Teure Masken, Hilfen für die Kliniken, neue Intensivbetten: Prüfer sprechen von "Unterstützungsleistungen nach dem Gießkannenprinzip".

Von Markus Grill und Klaus Ott, Berlin

Über mangelnde Kritik kann Bundesgesundheitsminister Jens Spahn (CDU) nicht klagen. Nach Schnelltest-Debakel und Impfstoff-Problemen erhebt nun auch der Bundesrechnungshof (BRH) in einem 42-seitigen Prüfbericht Vorwürfe gegen Spahns Ministerium. Sie lassen sich in einem Wort zusammenfassen: Geldverschwendung. Das Ministerium sei dabei gleich in drei Bereichen sehr großzügig gewesen: Bei der Schutzmaskenausgabe über Apotheken, der Unterstützung von Kliniken und der Schaffung neuer Intensivbetten. Der Prüfbericht liegt der Süddeutschen Zeitung, NDR und WDR vor.

Seit vergangenem Herbst hatte der Bund über die Apotheken Corona-Schutzmasken an besonders vulnerable Personengruppen kostenlos abgegeben.
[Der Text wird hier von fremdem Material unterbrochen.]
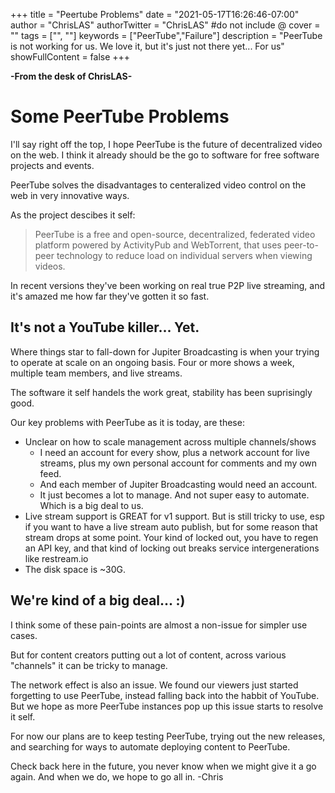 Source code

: +++
title = "Peertube Problems"
date = "2021-05-17T16:26:46-07:00"
author = "ChrisLAS"
authorTwitter = "ChrisLAS" #do not include @
cover = ""
tags = ["", ""]
keywords = ["PeerTube","Failure"]
description = "PeerTube is not working for us. We love it, but it's just not there yet... For us"
showFullContent = false
+++

**-From the desk of ChrisLAS-**

# Some PeerTube Problems

I'll say right off the top, I hope PeerTube is the future of decentralized video on the web. I think it already should be the go to software for free software projects and events.

PeerTube solves the disadvantages to centeralized video control on the web in very innovative ways.

As the project descibes it self:

> PeerTube is a free and open-source, decentralized, federated video platform powered by ActivityPub and WebTorrent, that uses peer-to-peer technology to reduce load on individual servers when viewing videos.

In recent versions they've been working on real true P2P live streaming, and it's amazed me how far they've gotten it so fast.



## It's not a YouTube killer... Yet.

Where things star to fall-down for Jupiter Broadcasting is when your trying to operate at scale on an ongoing basis. Four or more shows a week, multiple team members, and live streams.

The software it self handels the work great, stability has been suprisingly good.


Our key problems with PeerTube as it is today, are these:

+ Unclear on how to scale management across multiple channels/shows
	+ I need an account for every show, plus a network account for live streams, plus my own personal account for comments and my own feed.
	+ And each member of Jupiter Broadcasting would need an account.
	+ It just becomes a lot to manage. And not super easy to automate. Which is a big deal to us.
+ Live stream support is GREAT for v1 support. But is still tricky to use, esp if you want to have a live stream auto publish, but for some reason that stream drops at some point. Your kind of locked out, you have to regen an API key, and that kind of locking out breaks service intergenerations like restream.io
+ The disk space is ~30G.

## We're kind of a big deal... :)

I think some of these pain-points are almost a non-issue for simpler use cases.

But for content creators putting out a lot of content, across various "channels" it can be tricky to manage.

The network effect is also an issue. We found our viewers just started forgetting to use PeerTube, instead falling back into the habbit of YouTube. But we hope as more PeerTube instances pop up this issue starts to resolve it self.

For now our plans are to keep testing PeerTube, trying out the new releases, and searching for ways to automate deploying content to PeerTube.

Check back here in the future, you never know when we might give it a go again. And when we do, we hope to go all in.
-Chris
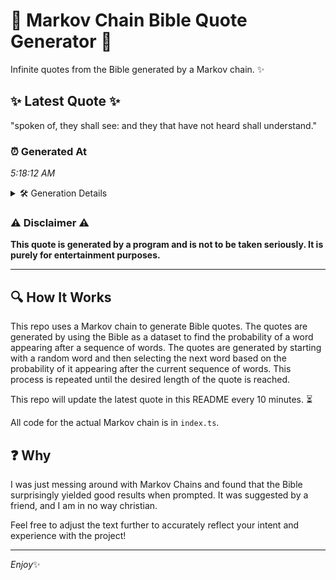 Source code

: # 📖 Markov Chain Bible Quote Generator 📖

Infinite quotes from the Bible generated by a Markov chain. ✨

## ✨ Latest Quote ✨
"spoken of, they shall see: and they that have not heard shall understand."

### ⏰ Generated At
*5:18:12 AM*

<details>
    <summary>🛠️ Generation Details</summary>
    <p>
        <strong>🌱 Seed:</strong> spoken<br>
        <strong>🔄 Iterations:</strong> 12<br>
        <strong>📜 Context History:</strong><br>[ spoken ]: of,<br>[ spoken, of, ]: they<br>[ spoken, of,, they ]: shall<br>[ spoken, of,, they, shall ]: see:<br>[ spoken, of,, they, shall, see: ]: and<br>[ spoken, of,, they, shall, see:, and ]: they<br>[ of,, they, shall, see:, and, they ]: that<br>[ they, shall, see:, and, they, that ]: have<br>[ shall, see:, and, they, that, have ]: not<br>[ see:, and, they, that, have, not ]: heard<br>[ and, they, that, have, not, heard ]: shall<br>[ they, that, have, not, heard, shall ]: understand.<br>
    </p>
</details>

### ⚠️ Disclaimer ⚠️
**This quote is generated by a program and is not to be taken seriously. It is purely for entertainment purposes.**

---

## 🔍 How It Works

This repo uses a Markov chain to generate Bible quotes. The quotes are generated by using the Bible as a dataset to find the probability of a word appearing after a sequence of words. The quotes are generated by starting with a random word and then selecting the next word based on the probability of it appearing after the current sequence of words. This process is repeated until the desired length of the quote is reached.

This repo will update the latest quote in this README every 10 minutes. ⏳

All code for the actual Markov chain is in `index.ts`.

## ❓ Why

I was just messing around with Markov Chains and found that the Bible surprisingly yielded good results when prompted. 
It was suggested by a friend, and I am in no way christian.

Feel free to adjust the text further to accurately reflect your intent and experience with the project!

---

*Enjoy*✨
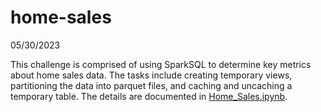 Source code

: # home-sales

05/30/2023

This challenge is comprised of using SparkSQL to determine key metrics about home sales data. The tasks include creating temporary views, partitioning the data into parquet files, and caching and uncaching a temporary table. The details are documented in [Home_Sales.ipynb](Home_Sales.ipynb).
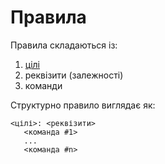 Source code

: # Правила

Правила складаються із:  
1.  [цілі](./targets.md)  
2.  реквізити (залежності)
3.  команди  

Структурно правило виглядає як: 

    <цілі>: <реквізити>  
	   <команда #1>  
	   ...  
	   <команда #n>  
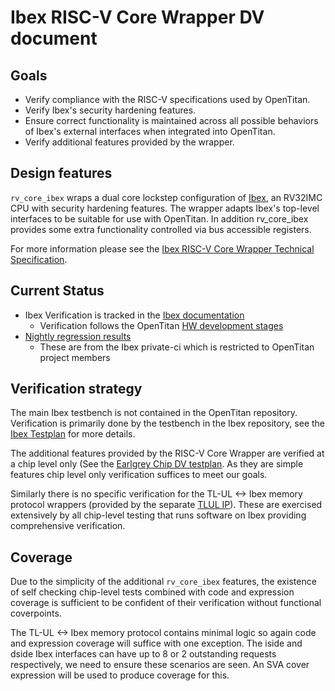 # Ibex RISC-V Core Wrapper DV document

## Goals
  * Verify compliance with the RISC-V specifications used by OpenTitan.
  * Verify Ibex's security hardening features.
  * Ensure correct functionality is maintained across all possible behaviors of Ibex's external interfaces when integrated into OpenTitan.
  * Verify additional features provided by the wrapper.

## Design features

`rv_core_ibex` wraps a dual core lockstep configuration of [Ibex](https://www.github.com/lowrisc/ibex), an RV32IMC CPU with security hardening features.
The wrapper adapts Ibex's top-level interfaces to be suitable for use with OpenTitan.
In addition rv_core_ibex provides some extra functionality controlled via bus accessible registers.

For more information please see the [Ibex RISC-V Core Wrapper Technical Specification](../README.md).

## Current Status

* Ibex Verification is tracked in the [Ibex documentation](https://ibex-core.readthedocs.io/en/latest/03_reference/verification_stages.html)
  * Verification follows the OpenTitan [HW development stages](../../../../doc/project_governance/development_stages.md)
* [Nightly regression results](https://dev.azure.com/lowrisc/lowrisc-private/_build?definitionId=11)
  * These are from the Ibex private-ci which is restricted to OpenTitan project members

## Verification strategy

The main Ibex testbench is not contained in the OpenTitan repository.
Verification is primarily done by the testbench in the Ibex repository, see the [Ibex Testplan](https://ibex-core.readthedocs.io/en/latest/03_reference/testplan.html) for more details.

The additional features provided by the RISC-V Core Wrapper are verified at a chip level only (See the [Earlgrey Chip DV testplan](../../../top_earlgrey/dv/README.md).
As they are simple features chip level only verification suffices to meet our goals.

Similarly there is no specific verification for the TL-UL <-> Ibex memory protocol wrappers (provided by the separate [TLUL IP](../../tlul/README.md)).
These are exercised extensively by all chip-level testing that runs software on Ibex providing comprehensive verification.

## Coverage

Due to the simplicity of the additional `rv_core_ibex` features, the existence of self checking chip-level tests combined with code and expression coverage is sufficient to be confident of their verification without functional coverpoints.

The TL-UL <-> Ibex memory protocol contains minimal logic so again code and expression coverage will suffice with one exception.
The iside and dside Ibex interfaces can have up to 8 or 2 outstanding requests respectively, we need to ensure these scenarios are seen.
An SVA cover expression will be used to produce coverage for this.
Die Apotheken bekamen dabei anfangs sechs Euro pro Maske vom Bund erstattet, später noch 3,90 Euro - was der BRH für jeweils völlig überzogen hält. Die Prüfer schreiben, das Gesundheitsministerium habe bis heute "keine nachvollziehbare Begründung" vorgelegt, wie die Kostenerstattung für die Apotheken festgelegt worden sei. Bei den sechs Euro habe das Ministerium sich darauf berufen, dass eine Analyse von Anfang Oktober einen Marktpreis von 5,11 Euro pro Maske ergeben habe. Aus einer aktuelleren Preisanalyse des Ministeriums von Ende November 2020 sei indes hervorgegangen, dass damals zertifizierte Schutzmasken gegen das Coronavirus "zu einem durchschnittlichen Preis von 1,62 Euro erhältlich waren".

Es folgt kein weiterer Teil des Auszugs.